Mural in photo: Wood Texture Natural Finish
The term Japandi, also known as Japanese minimalism, is a beautiful blend of two cultures: Japanese and Scandinavian. Both have an appreciation for nature, craftsmanship and functionality, as well as neutral tones, clean lines and uncluttered spaces. Although many think that this micro trend is fairly new, it is believed to have begun many years ago. Aaron Cambden from Fairview Estates, explains more.
‘Some may argue that this style could be dated back over 150 years ago to when Danish designers, artists and architects travelled to Japan seeking new inspiration.’
Japanese is a blend of two notions: the Scandi ‘hygge’ (cosiness and homeliness) and Japanese ‘wabi-sabi’ (imperfect beauty). It’s a beautiful cocktail of style and stress-free atmosphere. Perfect for anyone who leads a hectic, modern lifestyle and needs a break from work and social media.
Ready for more? Then read on to find out how to achieve Japandi style in your own home.

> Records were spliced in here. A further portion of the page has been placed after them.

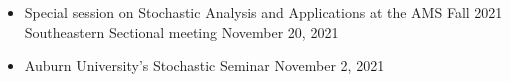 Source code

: \documentclass[letterpaper,12pt]{article}
\begin{document}
\begin{itemize}[itemsep = -2pt, topsep=0pt]
\item \noindent Special session on Stochastic Analysis and Applications at the AMS Fall 2021 \\ Southeastern Sectional meeting \hfill November 20, 2021

\item \noindent Auburn University's Stochastic Seminar \hfill November 2, 2021 
\end{itemize}
%
%
%	
%	
\end{document}
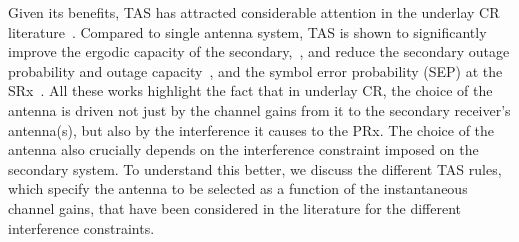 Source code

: \documentclass[12pt,draftcls,peerreview,onecolumn]{IEEEtran}
\begin{document}
Given its benefits, TAS has attracted considerable attention in the underlay CR literature~\cite{Zhou_2009_WCNC,Dmochowski_2011_CROWNCOM,Wang_2011_TCom,Zhou_2008_IET,Hanif_2015_globecom,Sarvendranath_2013_TCOM,Wang_2010_TWC,Kong_2011_JCN}. Compared to single antenna system, TAS is shown to significantly improve the ergodic capacity of the secondary,~\cite{Hanif_2015_globecom,Wang_2010_TWC}, and reduce the secondary outage probability and outage capacity~\cite{Kong_2011_JCN}, and the symbol error probability (SEP) at the SRx~\cite{Sarvendranath_2013_TCOM}. All these works highlight the fact that in underlay CR, the choice of the antenna is driven not just by the channel gains from it to the secondary receiver's antenna(s), but also by the interference it causes to the PRx. The choice of the antenna also crucially depends on the interference constraint imposed on the secondary system. To understand this better, we discuss the different TAS rules, which specify the antenna to be selected as a function of the instantaneous channel gains, that have been considered in the literature for the different interference constraints. 
%
\end{document}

A need for functional Japandi furniture with clean lines
Mural in photo: Morning Dew
Furniture and décor are so important when you are creating a certain mood or style in a room, whether a Japandi living room, bedroom or dining room! That’s why it’s crucial to blend these two cultures together if you want to achieve the perfect Japandi look. Andrew Baker, Founder of HomeownerCosts, tells us the two most important design traits to factor in when choosing your furniture.
‘The Nordic style focuses on light shades, while the Japanese enjoy darker shades. However, both feature functionality and clean lines. Make sure to mix and match furniture from both styles... You shouldn’t hesitate in choosing different shades and shapes.’
We suggest you only buy functional and simple items that are beautiful in their own right. Treat every piece of furniture like it is a sculpture. Helen White, Interior Designer and Co-Founder of houseof, explains this perfectly.
‘When trying to recreate this calming trend, go for a less is more approach and choose iconic pieces, giving each item a space to breathe. Think art gallery over thrift shop.’
A need for calming minimalist, Japandi design
Mural in photo: Soothe Your Soul
An important factor to remember with Japandi interiors is minimalism like in this Japandi bedroom. Make sure you only have functional items and remove that unnecessary clutter. See through your minimal filter and start the decluttering process now. If you have children or your household is very active, choose sensible storage such as baskets and cabinets. Use folding screens to stay organised as well as create a clutter-free environment. Wicker or hessian baskets are ideal: not only are they functional but they have a natural, Japandi look which is what we are striving for.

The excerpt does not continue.